こんなことで、その日々を邪魔されてなるものかっ!
見てろよ、俺は、俺の仕事をしっかり成し遂げてみせる!
うぉぉぉおおおお!
耐えろ!俺の理性ぃぃ!
結局、何も考えられませんでした。
〜雛と新汰がイチャイチャしてる時の光莉〜
「ちょっ、やめろ雛っ!」
「えー、別にいいじゃないですかー」
またやってるよあの2人。
ほんといつも懲りないなあ。
イチャイチャを見せつけられる身にもなれっての。
でも...羨ましいなあ。
雛ちゃんは、ちゃんと自分の気持ちに正直で、しっかり行動を起こして。
しかもちゃんと結果を出してる。
...やっぱり...私もあれぐらい...積極的にいったらいいのかな...
そう思いながら、私は 彼 に目を向ける。
彼 の顔は真っ赤だ。
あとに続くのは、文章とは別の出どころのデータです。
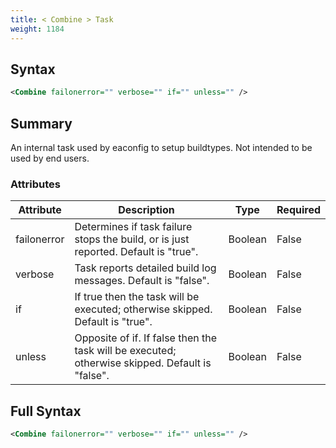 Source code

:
 ```yaml
---
title: < Combine > Task
weight: 1184
---
```

## Syntax
```xml
<Combine failonerror="" verbose="" if="" unless="" />
```
## Summary ##
An internal task used by eaconfig to setup buildtypes. Not intended to be used by end users.


### Attributes
| Attribute | Description | Type | Required |
| --------- | ----------- | ---- | -------- |
| failonerror | Determines if task failure stops the build, or is just reported. Default is &quot;true&quot;. | Boolean | False |
| verbose | Task reports detailed build log messages.  Default is &quot;false&quot;. | Boolean | False |
| if | If true then the task will be executed; otherwise skipped. Default is &quot;true&quot;. | Boolean | False |
| unless | Opposite of if.  If false then the task will be executed; otherwise skipped. Default is &quot;false&quot;. | Boolean | False |

## Full Syntax
```xml
<Combine failonerror="" verbose="" if="" unless="" />
```
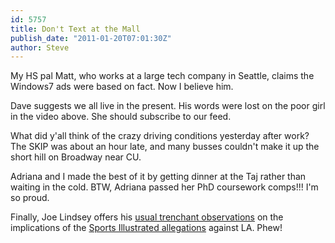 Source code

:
```yaml
---
id: 5757
title: Don't Text at the Mall
publish_date: "2011-01-20T07:01:30Z"
author: Steve
---
```

My HS pal Matt, who works at a large tech company in Seattle, claims the Windows7 ads were based on fact. Now I believe him.

Dave suggests we all live in the present. His words were lost on the poor girl in the video above. She should subscribe to our feed.

What did y'all think of the crazy driving conditions yesterday after work? The SKIP was about an hour late, and many busses couldn't make it up the short hill on Broadway near CU.

Adriana and I made the best of it by getting dinner at the Taj rather than waiting in the cold. BTW, Adriana passed her PhD coursework comps!!! I'm so proud.

Finally, Joe Lindsey offers his [usual trenchant observations](http://bicycling.com/blogs/boulderreport/2011/01/18/talking-points/) on the implications of the [Sports Illustrated allegations](http://sportsillustrated.cnn.com/vault/article/magazine/MAG1180944/1/index.htm) against LA. Phew!
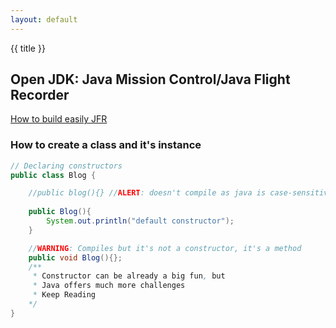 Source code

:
 ```yaml
---
layout: default
---
```


{{ title }}

## Open JDK: Java Mission Control/Java Flight Recorder
[How to build easily JFR](./blog/2021/how-to-build-easily-jfr)



### How to create a class and it's instance
```java
// Declaring constructors
public class Blog {

    //public blog(){} //ALERT: doesn't compile as java is case-sensitive
    
    public Blog(){
        System.out.println("default constructor");
    }

    //WARNING: Compiles but it's not a constructor, it's a method
    public void Blog(){};
    /**
     * Constructor can be already a big fun, but 
     * Java offers much more challenges
     * Keep Reading
    */
}
```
なんだか、満更でもなさそうな?
このままだと勝ち目はないのは分かってる。
でも、私は私のやり方で 彼 と...その...そういう関係になりたい。
も、もちろんっ、エッチな関係とかじゃなくてね?!
.....私は...鷹宮さん。その場所を譲ってもらう気はない。
奪うつもりだから。
厳しいライバルなのは分かってる。だからこそ諦めたくない。絶対に、負けたくない。
私は決意を再確認し、台本の確認作業に戻った。